** Work instructions **
Give again, word for word, every line in the entries below from the line with "be saved as" up to and including the line with "you review the", and no other line.
------------------------------------------------------------------------
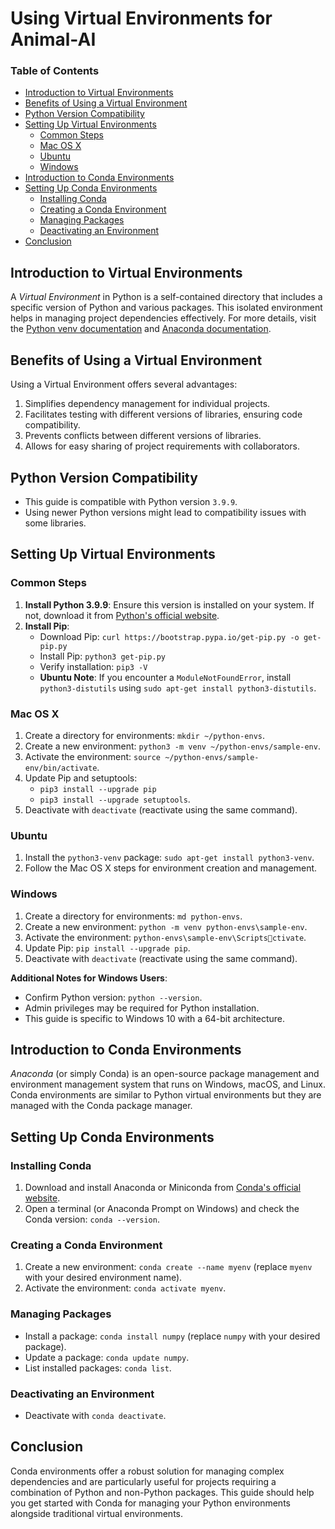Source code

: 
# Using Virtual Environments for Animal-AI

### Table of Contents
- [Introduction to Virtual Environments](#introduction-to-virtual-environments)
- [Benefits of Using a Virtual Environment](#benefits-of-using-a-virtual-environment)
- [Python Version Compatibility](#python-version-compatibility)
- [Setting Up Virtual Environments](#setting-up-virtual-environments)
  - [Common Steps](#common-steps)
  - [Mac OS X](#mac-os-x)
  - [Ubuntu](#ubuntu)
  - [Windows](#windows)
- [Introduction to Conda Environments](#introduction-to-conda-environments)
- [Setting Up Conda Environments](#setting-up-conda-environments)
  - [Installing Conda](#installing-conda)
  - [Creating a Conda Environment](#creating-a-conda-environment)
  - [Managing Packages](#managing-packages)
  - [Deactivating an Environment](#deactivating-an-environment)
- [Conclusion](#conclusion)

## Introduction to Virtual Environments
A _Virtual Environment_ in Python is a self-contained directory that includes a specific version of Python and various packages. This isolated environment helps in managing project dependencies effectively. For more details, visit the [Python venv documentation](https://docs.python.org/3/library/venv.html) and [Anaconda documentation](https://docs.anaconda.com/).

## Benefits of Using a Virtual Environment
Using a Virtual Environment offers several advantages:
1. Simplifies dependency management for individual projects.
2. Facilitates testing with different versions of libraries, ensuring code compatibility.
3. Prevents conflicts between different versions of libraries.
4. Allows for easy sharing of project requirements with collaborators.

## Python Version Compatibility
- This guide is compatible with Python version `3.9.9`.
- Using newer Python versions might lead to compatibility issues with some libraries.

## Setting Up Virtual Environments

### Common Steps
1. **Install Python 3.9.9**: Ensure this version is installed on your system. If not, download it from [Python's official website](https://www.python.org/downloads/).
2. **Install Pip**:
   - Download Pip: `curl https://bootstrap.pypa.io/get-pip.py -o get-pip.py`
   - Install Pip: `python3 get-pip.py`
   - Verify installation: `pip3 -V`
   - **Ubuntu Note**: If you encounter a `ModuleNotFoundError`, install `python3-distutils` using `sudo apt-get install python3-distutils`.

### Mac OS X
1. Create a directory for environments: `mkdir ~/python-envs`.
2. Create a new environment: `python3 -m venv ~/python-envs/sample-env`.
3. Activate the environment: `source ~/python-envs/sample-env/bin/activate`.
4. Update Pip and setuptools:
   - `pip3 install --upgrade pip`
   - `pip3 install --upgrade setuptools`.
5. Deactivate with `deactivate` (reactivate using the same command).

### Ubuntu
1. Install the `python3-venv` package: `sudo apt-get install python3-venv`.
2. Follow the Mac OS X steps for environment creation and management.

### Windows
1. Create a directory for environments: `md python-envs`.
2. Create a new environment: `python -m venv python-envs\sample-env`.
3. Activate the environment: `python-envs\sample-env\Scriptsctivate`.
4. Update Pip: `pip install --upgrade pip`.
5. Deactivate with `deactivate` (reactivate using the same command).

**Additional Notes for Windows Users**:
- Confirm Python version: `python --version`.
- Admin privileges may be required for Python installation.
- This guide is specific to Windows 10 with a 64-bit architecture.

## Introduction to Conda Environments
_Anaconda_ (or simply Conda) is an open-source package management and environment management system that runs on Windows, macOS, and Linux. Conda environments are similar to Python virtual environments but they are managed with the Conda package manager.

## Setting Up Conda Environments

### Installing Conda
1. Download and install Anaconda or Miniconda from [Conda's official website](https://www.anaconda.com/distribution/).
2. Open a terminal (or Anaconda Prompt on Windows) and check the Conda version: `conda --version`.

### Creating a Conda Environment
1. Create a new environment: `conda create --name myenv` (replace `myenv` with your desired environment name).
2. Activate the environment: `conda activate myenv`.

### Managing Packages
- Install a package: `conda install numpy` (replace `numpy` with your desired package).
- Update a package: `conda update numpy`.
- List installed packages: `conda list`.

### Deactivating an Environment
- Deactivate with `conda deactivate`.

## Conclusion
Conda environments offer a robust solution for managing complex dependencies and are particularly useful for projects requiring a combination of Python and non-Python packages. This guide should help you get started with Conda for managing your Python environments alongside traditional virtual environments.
------------------------------------------------------------------------
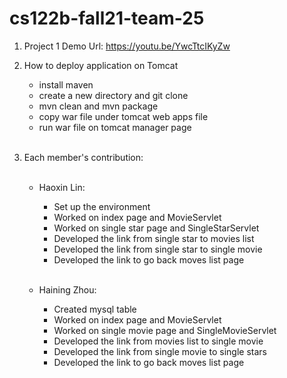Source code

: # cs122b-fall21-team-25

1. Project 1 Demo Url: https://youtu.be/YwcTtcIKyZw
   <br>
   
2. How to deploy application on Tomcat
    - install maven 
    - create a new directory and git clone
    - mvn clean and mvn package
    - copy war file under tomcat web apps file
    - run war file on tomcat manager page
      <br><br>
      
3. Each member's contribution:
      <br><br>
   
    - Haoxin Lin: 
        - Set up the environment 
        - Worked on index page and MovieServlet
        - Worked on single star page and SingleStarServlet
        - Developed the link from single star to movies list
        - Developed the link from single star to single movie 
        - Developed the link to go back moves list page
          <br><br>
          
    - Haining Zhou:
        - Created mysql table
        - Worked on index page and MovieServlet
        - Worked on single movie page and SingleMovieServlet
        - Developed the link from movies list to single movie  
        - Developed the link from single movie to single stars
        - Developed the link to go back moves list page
------------------------------------------------------------------------
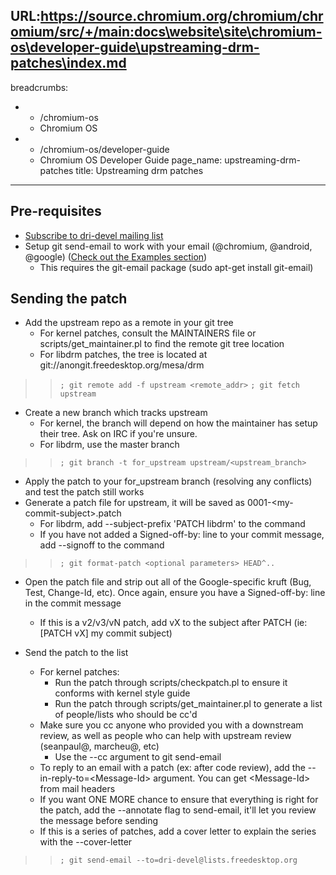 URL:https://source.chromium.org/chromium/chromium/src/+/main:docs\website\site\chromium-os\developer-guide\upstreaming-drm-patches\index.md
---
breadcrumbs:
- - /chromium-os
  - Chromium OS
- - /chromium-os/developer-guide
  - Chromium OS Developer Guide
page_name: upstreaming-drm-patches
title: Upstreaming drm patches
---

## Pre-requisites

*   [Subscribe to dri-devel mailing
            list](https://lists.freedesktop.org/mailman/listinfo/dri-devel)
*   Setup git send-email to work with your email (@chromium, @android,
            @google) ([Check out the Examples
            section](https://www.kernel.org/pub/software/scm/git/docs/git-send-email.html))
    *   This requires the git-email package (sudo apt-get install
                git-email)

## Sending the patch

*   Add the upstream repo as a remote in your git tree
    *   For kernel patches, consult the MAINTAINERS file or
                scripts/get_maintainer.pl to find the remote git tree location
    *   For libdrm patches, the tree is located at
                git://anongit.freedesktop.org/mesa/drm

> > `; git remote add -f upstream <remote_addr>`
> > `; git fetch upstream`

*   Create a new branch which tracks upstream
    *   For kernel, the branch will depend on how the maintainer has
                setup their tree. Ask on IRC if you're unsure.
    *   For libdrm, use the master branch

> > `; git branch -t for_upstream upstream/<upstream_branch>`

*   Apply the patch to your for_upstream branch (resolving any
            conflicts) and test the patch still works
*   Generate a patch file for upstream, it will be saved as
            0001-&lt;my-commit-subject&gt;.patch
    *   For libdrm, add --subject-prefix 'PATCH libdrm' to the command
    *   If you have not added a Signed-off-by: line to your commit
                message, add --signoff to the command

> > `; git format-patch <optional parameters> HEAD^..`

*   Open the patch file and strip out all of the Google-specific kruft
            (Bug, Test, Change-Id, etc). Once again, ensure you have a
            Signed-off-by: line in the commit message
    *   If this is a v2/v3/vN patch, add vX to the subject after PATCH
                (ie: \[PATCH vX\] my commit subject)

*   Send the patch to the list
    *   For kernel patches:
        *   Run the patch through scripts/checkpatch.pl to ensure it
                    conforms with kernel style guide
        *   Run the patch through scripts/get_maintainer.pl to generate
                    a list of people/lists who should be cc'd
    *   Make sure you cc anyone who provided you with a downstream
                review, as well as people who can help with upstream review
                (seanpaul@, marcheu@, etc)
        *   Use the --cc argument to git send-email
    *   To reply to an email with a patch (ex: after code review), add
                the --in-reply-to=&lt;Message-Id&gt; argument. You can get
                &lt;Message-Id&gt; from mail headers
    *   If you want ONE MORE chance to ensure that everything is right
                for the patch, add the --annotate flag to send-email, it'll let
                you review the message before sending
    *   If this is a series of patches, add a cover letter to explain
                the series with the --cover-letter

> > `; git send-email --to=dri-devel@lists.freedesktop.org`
------------------------------------------------------------------------
** Response to this exercise **
*   Generate a patch file for upstream, it will be saved as
            0001-&lt;my-commit-subject&gt;.patch
    *   For libdrm, add --subject-prefix 'PATCH libdrm' to the command
    *   If you have not added a Signed-off-by: line to your commit
                message, add --signoff to the command

> > `; git format-patch <optional parameters> HEAD^..`

*   Open the patch file and strip out all of the Google-specific kruft
            (Bug, Test, Change-Id, etc). Once again, ensure you have a
            Signed-off-by: line in the commit message
    *   If this is a v2/v3/vN patch, add vX to the subject after PATCH
                (ie: \[PATCH vX\] my commit subject)

*   Send the patch to the list
    *   For kernel patches:
        *   Run the patch through scripts/checkpatch.pl to ensure it
                    conforms with kernel style guide
        *   Run the patch through scripts/get_maintainer.pl to generate
                    a list of people/lists who should be cc'd
    *   Make sure you cc anyone who provided you with a downstream
                review, as well as people who can help with upstream review
                (seanpaul@, marcheu@, etc)
        *   Use the --cc argument to git send-email
    *   To reply to an email with a patch (ex: after code review), add
                the --in-reply-to=&lt;Message-Id&gt; argument. You can get
                &lt;Message-Id&gt; from mail headers
    *   If you want ONE MORE chance to ensure that everything is right
                for the patch, add the --annotate flag to send-email, it'll let
                you review the message before sending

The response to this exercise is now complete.